*** Block opens ***

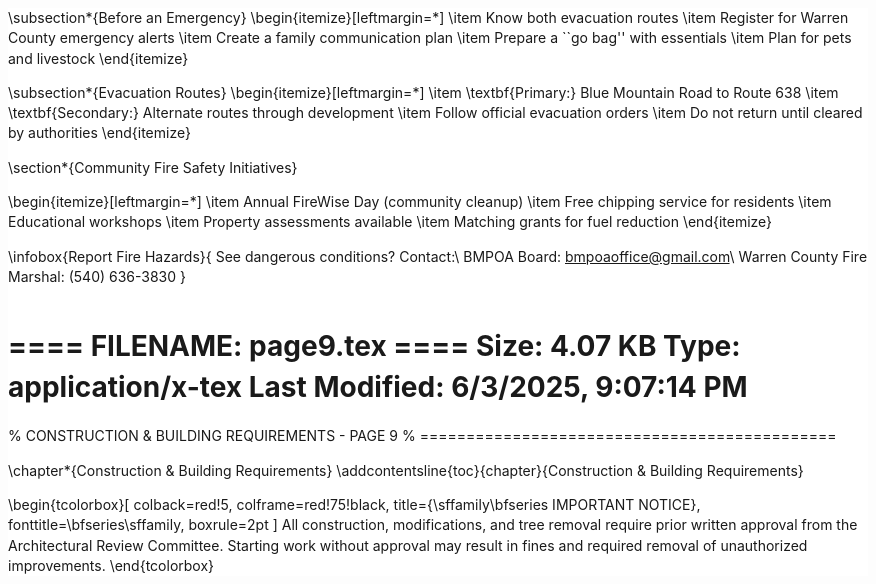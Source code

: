 \subsection*{Before an Emergency}
\begin{itemize}[leftmargin=*]
\item Know both evacuation routes
\item Register for Warren County emergency alerts
\item Create a family communication plan
\item Prepare a ``go bag'' with essentials
\item Plan for pets and livestock
\end{itemize}

\subsection*{Evacuation Routes}
\begin{itemize}[leftmargin=*]
\item \textbf{Primary:} Blue Mountain Road to Route 638
\item \textbf{Secondary:} Alternate routes through development
\item Follow official evacuation orders
\item Do not return until cleared by authorities
\end{itemize}

\section*{Community Fire Safety Initiatives}

\begin{itemize}[leftmargin=*]
\item Annual FireWise Day (community cleanup)
\item Free chipping service for residents
\item Educational workshops
\item Property assessments available
\item Matching grants for fuel reduction
\end{itemize}

\infobox{Report Fire Hazards}{
See dangerous conditions? Contact:\\
BMPOA Board: bmpoaoffice@gmail.com\\
Warren County Fire Marshal: (540) 636-3830
}

==== FILENAME: page9.tex ====
Size: 4.07 KB
Type: application/x-tex
Last Modified: 6/3/2025, 9:07:14 PM
====================================

% CONSTRUCTION & BUILDING REQUIREMENTS - PAGE 9
% =============================================

\chapter*{Construction \& Building Requirements}
\addcontentsline{toc}{chapter}{Construction \& Building Requirements}

\begin{tcolorbox}[
  colback=red!5,
  colframe=red!75!black,
  title={\sffamily\bfseries IMPORTANT NOTICE},
  fonttitle=\bfseries\sffamily,
  boxrule=2pt
]
All construction, modifications, and tree removal require prior written approval from the Architectural Review Committee. Starting work without approval may result in fines and required removal of unauthorized improvements.
\end{tcolorbox}
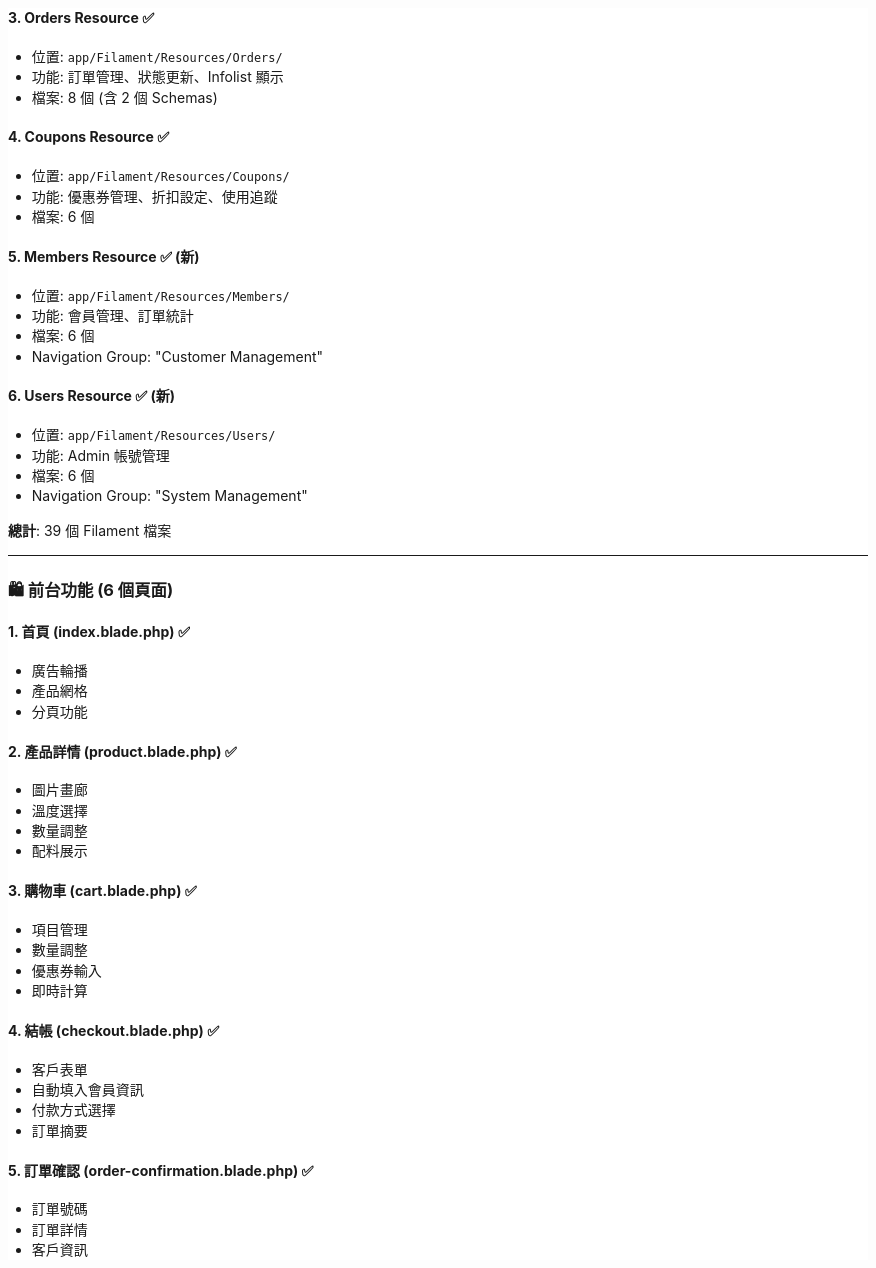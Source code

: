 #### 3. Orders Resource ✅
- 位置: `app/Filament/Resources/Orders/`
- 功能: 訂單管理、狀態更新、Infolist 顯示
- 檔案: 8 個 (含 2 個 Schemas)

#### 4. Coupons Resource ✅
- 位置: `app/Filament/Resources/Coupons/`
- 功能: 優惠券管理、折扣設定、使用追蹤
- 檔案: 6 個

#### 5. Members Resource ✅ (新)
- 位置: `app/Filament/Resources/Members/`
- 功能: 會員管理、訂單統計
- 檔案: 6 個
- Navigation Group: "Customer Management"

#### 6. Users Resource ✅ (新)
- 位置: `app/Filament/Resources/Users/`
- 功能: Admin 帳號管理
- 檔案: 6 個
- Navigation Group: "System Management"

**總計**: 39 個 Filament 檔案

---

### 🛍️ 前台功能 (6 個頁面)

#### 1. 首頁 (index.blade.php) ✅
- 廣告輪播
- 產品網格
- 分頁功能

#### 2. 產品詳情 (product.blade.php) ✅
- 圖片畫廊
- 溫度選擇
- 數量調整
- 配料展示

#### 3. 購物車 (cart.blade.php) ✅
- 項目管理
- 數量調整
- 優惠券輸入
- 即時計算

#### 4. 結帳 (checkout.blade.php) ✅
- 客戶表單
- 自動填入會員資訊
- 付款方式選擇
- 訂單摘要

#### 5. 訂單確認 (order-confirmation.blade.php) ✅
- 訂單號碼
- 訂單詳情
- 客戶資訊
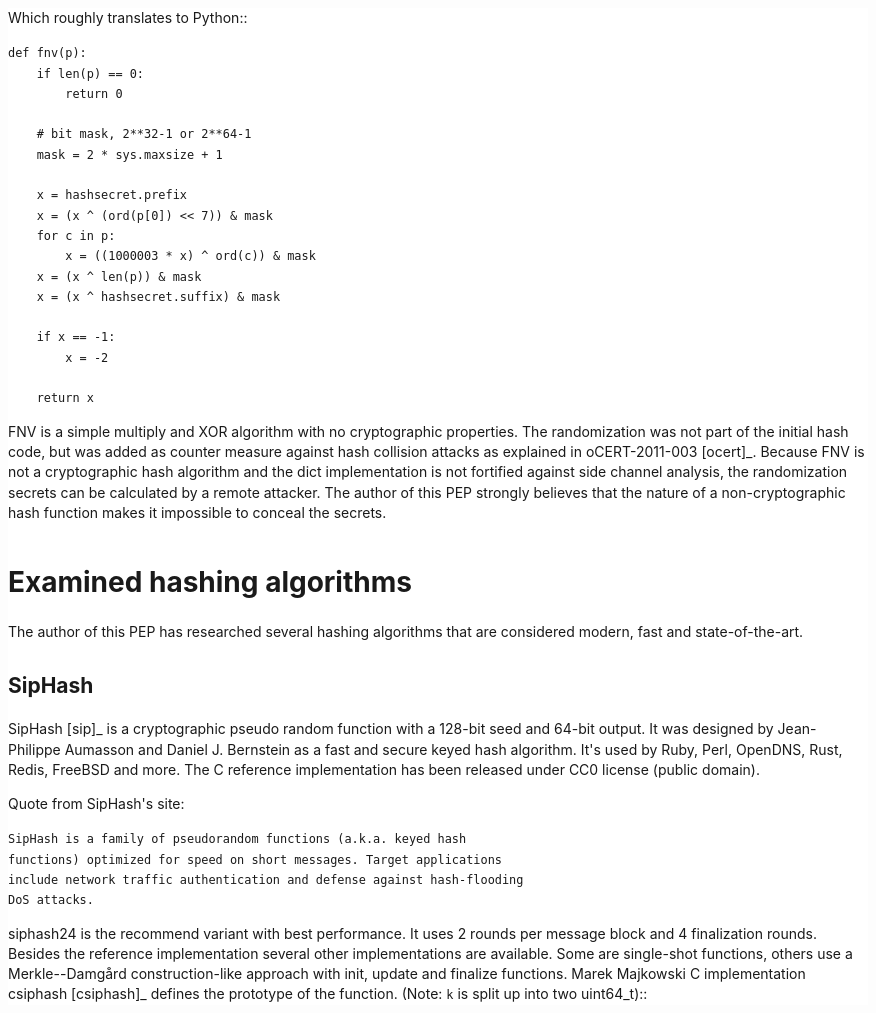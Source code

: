Which roughly translates to Python::

    def fnv(p):
        if len(p) == 0:
            return 0

        # bit mask, 2**32-1 or 2**64-1
        mask = 2 * sys.maxsize + 1

        x = hashsecret.prefix
        x = (x ^ (ord(p[0]) << 7)) & mask
        for c in p:
            x = ((1000003 * x) ^ ord(c)) & mask
        x = (x ^ len(p)) & mask
        x = (x ^ hashsecret.suffix) & mask

        if x == -1:
            x = -2

        return x

FNV is a simple multiply and XOR algorithm with no cryptographic
properties. The randomization was not part of the initial hash code, but
was added as counter measure against hash collision attacks as explained
in oCERT-2011-003 \[ocert\]\_. Because FNV is not a cryptographic hash
algorithm and the dict implementation is not fortified against side
channel analysis, the randomization secrets can be calculated by a
remote attacker. The author of this PEP strongly believes that the
nature of a non-cryptographic hash function makes it impossible to
conceal the secrets.

Examined hashing algorithms
===========================

The author of this PEP has researched several hashing algorithms that
are considered modern, fast and state-of-the-art.

SipHash
-------

SipHash \[sip\]\_ is a cryptographic pseudo random function with a
128-bit seed and 64-bit output. It was designed by Jean-Philippe
Aumasson and Daniel J. Bernstein as a fast and secure keyed hash
algorithm. It's used by Ruby, Perl, OpenDNS, Rust, Redis, FreeBSD and
more. The C reference implementation has been released under CC0 license
(public domain).

Quote from SipHash's site:

    SipHash is a family of pseudorandom functions (a.k.a. keyed hash
    functions) optimized for speed on short messages. Target applications
    include network traffic authentication and defense against hash-flooding
    DoS attacks.

siphash24 is the recommend variant with best performance. It uses 2
rounds per message block and 4 finalization rounds. Besides the
reference implementation several other implementations are available.
Some are single-shot functions, others use a Merkle--Damgård
construction-like approach with init, update and finalize functions.
Marek Majkowski C implementation csiphash \[csiphash\]\_ defines the
prototype of the function. (Note: `k` is split up into two uint64\_t)::
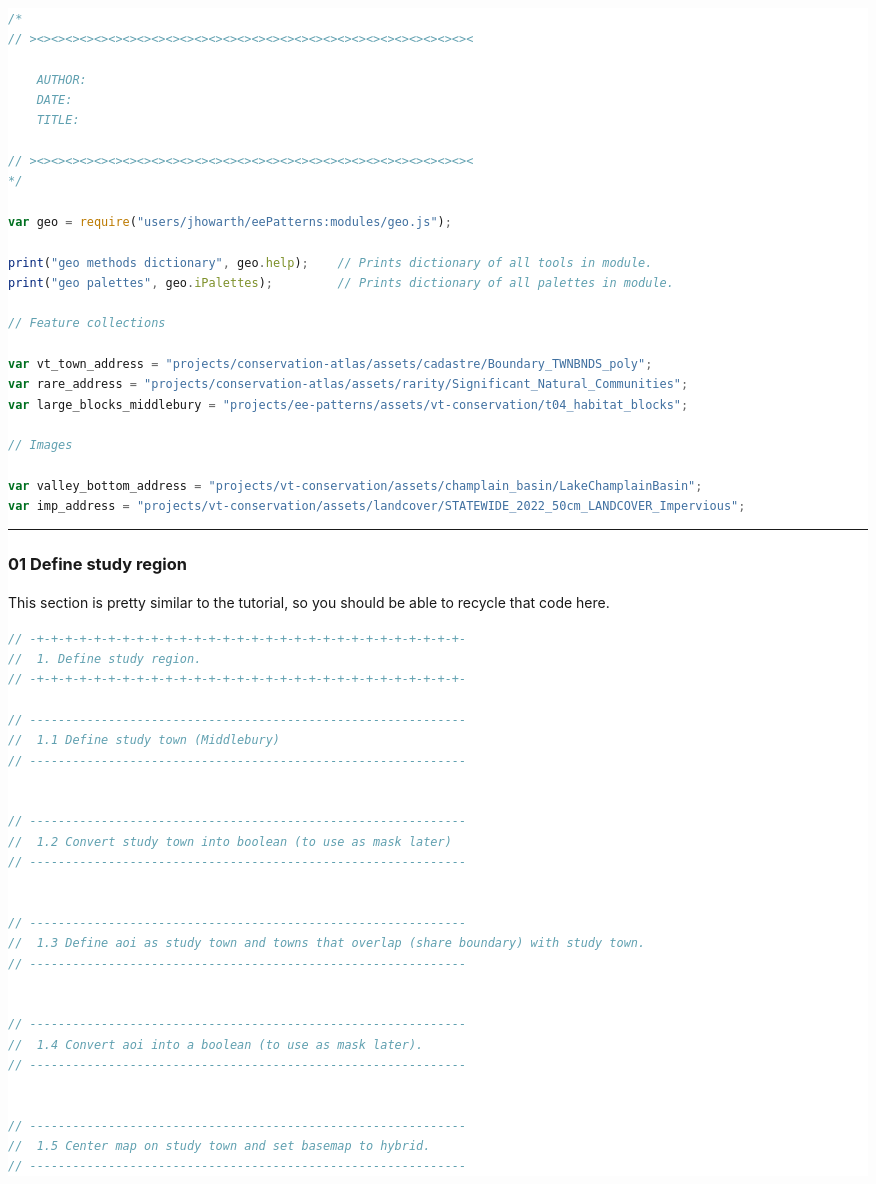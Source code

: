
 ```js
/*     
// ><><><><><><><><><><><><><><><><><><><><><><><><><><><><><><><

    AUTHOR:   
    DATE:     
    TITLE:  

// ><><><><><><><><><><><><><><><><><><><><><><><><><><><><><><><
*/

var geo = require("users/jhowarth/eePatterns:modules/geo.js");

print("geo methods dictionary", geo.help);    // Prints dictionary of all tools in module.  
print("geo palettes", geo.iPalettes);         // Prints dictionary of all palettes in module. 

// Feature collections

var vt_town_address = "projects/conservation-atlas/assets/cadastre/Boundary_TWNBNDS_poly";
var rare_address = "projects/conservation-atlas/assets/rarity/Significant_Natural_Communities";
var large_blocks_middlebury = "projects/ee-patterns/assets/vt-conservation/t04_habitat_blocks";

// Images

var valley_bottom_address = "projects/vt-conservation/assets/champlain_basin/LakeChamplainBasin";
var imp_address = "projects/vt-conservation/assets/landcover/STATEWIDE_2022_50cm_LANDCOVER_Impervious";

```

---  

### __01 Define study region__  

This section is pretty similar to the tutorial, so you should be able to recycle that code here.  

```js
// -+-+-+-+-+-+-+-+-+-+-+-+-+-+-+-+-+-+-+-+-+-+-+-+-+-+-+-+-+-+-
//  1. Define study region.
// -+-+-+-+-+-+-+-+-+-+-+-+-+-+-+-+-+-+-+-+-+-+-+-+-+-+-+-+-+-+-

// -------------------------------------------------------------
//  1.1 Define study town (Middlebury)
// -------------------------------------------------------------


// -------------------------------------------------------------
//  1.2 Convert study town into boolean (to use as mask later)
// -------------------------------------------------------------


// -------------------------------------------------------------
//  1.3 Define aoi as study town and towns that overlap (share boundary) with study town.
// -------------------------------------------------------------


// -------------------------------------------------------------
//  1.4 Convert aoi into a boolean (to use as mask later).
// -------------------------------------------------------------


// -------------------------------------------------------------
//  1.5 Center map on study town and set basemap to hybrid. 
// -------------------------------------------------------------

```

*** Block closes ***

| Exercise description |
From the data above, copy each line with the string "bfseries" in it.

| Result of this exercise |
  title={\sffamily\bfseries IMPORTANT NOTICE},
  fonttitle=\bfseries\sffamily,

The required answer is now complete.